I did have one positive experience with the woods, and it actually had to do with the spider webs I kept running into.  I thought about how often the spiders have to rebuild their homes, how it is a part of their rhythms and necessary for their sustenance.  There is such a beauty in their home-building work.  And I thought about how even the word “nesting,” a word used so often by my generation, comes from the lives of birds, and they rebuild their houses every year.

Of course, I am neither a spider nor a bird – I am a human woman – but certainly there is a good deal of beauty to find in this season of my life.  And plenty of nesting to do.
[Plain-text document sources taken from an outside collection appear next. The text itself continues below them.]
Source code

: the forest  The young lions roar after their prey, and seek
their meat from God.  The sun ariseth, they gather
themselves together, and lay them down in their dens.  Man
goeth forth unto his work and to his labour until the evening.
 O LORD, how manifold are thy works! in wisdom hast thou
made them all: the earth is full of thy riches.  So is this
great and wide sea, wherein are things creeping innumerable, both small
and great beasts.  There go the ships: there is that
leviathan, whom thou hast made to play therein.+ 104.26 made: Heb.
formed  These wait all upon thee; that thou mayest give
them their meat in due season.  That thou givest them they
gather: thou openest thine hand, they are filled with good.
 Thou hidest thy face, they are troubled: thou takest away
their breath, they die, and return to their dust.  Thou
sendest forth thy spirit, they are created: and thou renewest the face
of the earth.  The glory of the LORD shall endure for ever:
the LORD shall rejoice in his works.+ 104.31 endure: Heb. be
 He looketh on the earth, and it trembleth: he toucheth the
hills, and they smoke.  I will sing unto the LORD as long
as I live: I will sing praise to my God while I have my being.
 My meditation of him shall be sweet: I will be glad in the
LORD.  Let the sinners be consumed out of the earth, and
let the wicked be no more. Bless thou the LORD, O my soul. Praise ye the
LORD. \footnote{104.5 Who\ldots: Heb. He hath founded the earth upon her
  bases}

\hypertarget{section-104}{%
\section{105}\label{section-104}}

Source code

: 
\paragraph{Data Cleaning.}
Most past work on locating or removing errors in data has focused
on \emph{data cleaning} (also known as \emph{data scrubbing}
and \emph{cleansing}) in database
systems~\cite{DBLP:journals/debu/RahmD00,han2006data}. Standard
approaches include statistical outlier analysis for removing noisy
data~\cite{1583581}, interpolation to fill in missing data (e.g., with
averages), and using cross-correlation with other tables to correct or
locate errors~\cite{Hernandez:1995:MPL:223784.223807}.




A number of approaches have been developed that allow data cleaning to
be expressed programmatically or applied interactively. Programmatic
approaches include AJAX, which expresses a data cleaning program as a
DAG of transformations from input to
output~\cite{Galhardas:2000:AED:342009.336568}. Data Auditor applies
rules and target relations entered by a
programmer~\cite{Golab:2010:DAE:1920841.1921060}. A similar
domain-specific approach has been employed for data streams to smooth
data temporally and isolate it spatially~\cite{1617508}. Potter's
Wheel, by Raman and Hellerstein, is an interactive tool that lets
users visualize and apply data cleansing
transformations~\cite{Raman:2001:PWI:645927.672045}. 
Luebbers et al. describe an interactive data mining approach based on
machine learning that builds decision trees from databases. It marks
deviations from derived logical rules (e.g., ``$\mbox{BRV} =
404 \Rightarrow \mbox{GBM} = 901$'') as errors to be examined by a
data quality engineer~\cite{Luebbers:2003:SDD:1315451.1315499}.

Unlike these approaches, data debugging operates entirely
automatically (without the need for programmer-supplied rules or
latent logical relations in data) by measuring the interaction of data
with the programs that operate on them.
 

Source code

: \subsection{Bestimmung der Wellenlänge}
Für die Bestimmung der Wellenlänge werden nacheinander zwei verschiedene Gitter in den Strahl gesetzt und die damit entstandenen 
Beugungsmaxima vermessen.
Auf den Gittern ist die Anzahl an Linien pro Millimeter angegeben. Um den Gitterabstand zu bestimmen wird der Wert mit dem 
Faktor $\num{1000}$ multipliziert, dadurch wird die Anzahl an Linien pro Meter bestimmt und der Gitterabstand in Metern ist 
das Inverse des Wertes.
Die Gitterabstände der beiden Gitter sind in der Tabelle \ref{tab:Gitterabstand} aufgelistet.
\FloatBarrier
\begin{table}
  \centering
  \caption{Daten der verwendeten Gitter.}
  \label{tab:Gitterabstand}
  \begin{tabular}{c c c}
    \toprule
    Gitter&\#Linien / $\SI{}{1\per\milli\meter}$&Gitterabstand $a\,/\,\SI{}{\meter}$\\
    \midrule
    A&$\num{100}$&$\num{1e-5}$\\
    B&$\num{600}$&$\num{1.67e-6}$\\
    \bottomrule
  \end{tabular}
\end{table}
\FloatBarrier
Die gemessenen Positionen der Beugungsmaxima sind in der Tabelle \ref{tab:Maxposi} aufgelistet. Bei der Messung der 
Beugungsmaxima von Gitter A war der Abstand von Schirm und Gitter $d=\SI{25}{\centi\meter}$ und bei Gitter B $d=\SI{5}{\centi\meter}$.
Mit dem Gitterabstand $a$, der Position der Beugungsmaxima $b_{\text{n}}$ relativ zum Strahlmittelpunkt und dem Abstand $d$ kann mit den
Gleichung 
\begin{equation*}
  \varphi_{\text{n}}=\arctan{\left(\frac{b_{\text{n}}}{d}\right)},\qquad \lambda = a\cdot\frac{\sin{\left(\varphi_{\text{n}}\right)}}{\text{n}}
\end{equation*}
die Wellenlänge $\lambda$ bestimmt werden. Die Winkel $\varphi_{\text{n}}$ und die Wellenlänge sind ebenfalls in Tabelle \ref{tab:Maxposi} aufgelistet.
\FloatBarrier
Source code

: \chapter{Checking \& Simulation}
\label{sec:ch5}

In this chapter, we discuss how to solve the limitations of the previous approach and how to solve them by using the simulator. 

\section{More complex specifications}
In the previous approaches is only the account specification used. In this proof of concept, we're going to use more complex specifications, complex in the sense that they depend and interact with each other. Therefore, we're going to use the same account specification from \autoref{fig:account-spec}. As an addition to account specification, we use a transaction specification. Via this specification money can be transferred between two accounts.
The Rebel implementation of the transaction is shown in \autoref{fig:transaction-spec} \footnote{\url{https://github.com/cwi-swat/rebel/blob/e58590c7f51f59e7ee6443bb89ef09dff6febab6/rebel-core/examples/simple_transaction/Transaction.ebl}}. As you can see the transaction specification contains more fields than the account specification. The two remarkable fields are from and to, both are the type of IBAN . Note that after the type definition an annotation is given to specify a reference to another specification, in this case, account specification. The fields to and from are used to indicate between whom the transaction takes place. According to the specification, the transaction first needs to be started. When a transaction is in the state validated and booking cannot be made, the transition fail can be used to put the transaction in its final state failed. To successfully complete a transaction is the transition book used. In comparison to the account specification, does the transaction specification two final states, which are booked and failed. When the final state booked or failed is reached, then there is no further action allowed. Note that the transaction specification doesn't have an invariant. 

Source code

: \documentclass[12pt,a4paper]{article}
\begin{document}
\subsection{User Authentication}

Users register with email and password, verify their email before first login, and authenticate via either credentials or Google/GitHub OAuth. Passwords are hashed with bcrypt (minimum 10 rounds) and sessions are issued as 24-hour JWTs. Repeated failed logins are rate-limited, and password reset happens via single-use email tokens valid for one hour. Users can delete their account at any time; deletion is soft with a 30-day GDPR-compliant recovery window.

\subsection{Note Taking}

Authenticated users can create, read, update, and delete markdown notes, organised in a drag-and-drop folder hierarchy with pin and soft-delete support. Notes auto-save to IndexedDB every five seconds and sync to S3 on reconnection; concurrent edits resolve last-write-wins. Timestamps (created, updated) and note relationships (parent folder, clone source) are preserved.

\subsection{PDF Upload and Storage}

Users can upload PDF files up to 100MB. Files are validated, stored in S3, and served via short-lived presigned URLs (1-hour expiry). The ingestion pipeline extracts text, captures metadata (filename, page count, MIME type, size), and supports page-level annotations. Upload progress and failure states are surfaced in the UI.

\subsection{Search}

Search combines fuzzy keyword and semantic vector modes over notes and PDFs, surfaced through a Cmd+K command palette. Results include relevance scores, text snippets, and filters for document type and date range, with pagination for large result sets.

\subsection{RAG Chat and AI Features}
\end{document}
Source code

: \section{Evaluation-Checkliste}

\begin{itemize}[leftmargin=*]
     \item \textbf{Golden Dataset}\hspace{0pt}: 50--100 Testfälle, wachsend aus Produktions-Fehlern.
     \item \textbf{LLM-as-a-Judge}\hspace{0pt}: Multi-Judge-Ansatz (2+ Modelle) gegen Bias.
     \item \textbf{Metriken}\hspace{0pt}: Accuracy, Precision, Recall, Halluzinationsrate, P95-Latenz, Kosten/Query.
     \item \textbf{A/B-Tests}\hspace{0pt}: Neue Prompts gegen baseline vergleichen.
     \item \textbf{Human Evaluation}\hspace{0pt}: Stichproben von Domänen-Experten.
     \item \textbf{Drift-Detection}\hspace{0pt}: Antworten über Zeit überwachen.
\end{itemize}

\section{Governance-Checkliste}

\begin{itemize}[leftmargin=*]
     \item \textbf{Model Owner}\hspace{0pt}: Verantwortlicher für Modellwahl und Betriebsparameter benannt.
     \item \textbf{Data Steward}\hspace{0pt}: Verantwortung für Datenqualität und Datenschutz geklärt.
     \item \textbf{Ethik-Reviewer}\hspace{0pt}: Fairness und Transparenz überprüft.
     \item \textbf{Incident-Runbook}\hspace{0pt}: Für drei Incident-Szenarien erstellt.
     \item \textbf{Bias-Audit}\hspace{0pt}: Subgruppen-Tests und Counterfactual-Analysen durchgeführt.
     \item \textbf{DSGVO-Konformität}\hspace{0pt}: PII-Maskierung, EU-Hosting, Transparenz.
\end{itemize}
Two days after a homecoming

It seems to me that there is a lot of information out there about culture shock and a traveller adjusting to foreign cultures, but I haven’t heard a lot of stories about people when they come home.  Perhaps that’s because all the stories are comparatively less exciting and, well, less foreign, but I think ending the sojourner’s story with the flight home is akin to ending a meal before all the silverware has been used: there’s something missing.  It’s not a truthful account of experience.  The return from the adventure is often seen as the last few moments before the credits roll, but of course real life doesn’t work like that.  You can’t edit the rest of a return out of your life.  And I think the confusing return to a homeland has a lot to say about who we are as Christians, as an in-between people.  I don’t pretend to offer any deep insight here; I will just recount experience.  I start off rather bleakly.  Bear with me.  From my journal, after my return to Grand Rapids, Michigan:

June 30, 2011

I’m not even sure where to begin. First of all, I am acutely aware of how anyone in Sparrows [coffee house] could read my writing.  Theoretically, at least.  We speak the same language, even if my handwriting is atrocious.  Not that I think anyone is going to be peering over my shoulder, but it makes me feel very exposed.

For some reason, I am terrible at writing when things are actually happening.  I also don’t know why I can’t shake my desire to catch up, which is never really possible anyway sine the feelings and reactions aren’t fresh.  And what do I hope to accomplish by writing everything down?  Who is my audience?  One thing I do know, however.  There have been entire episodes of my life that had slipped my mind before I read a journal entry about them.  But again, to what purpose am I remembering?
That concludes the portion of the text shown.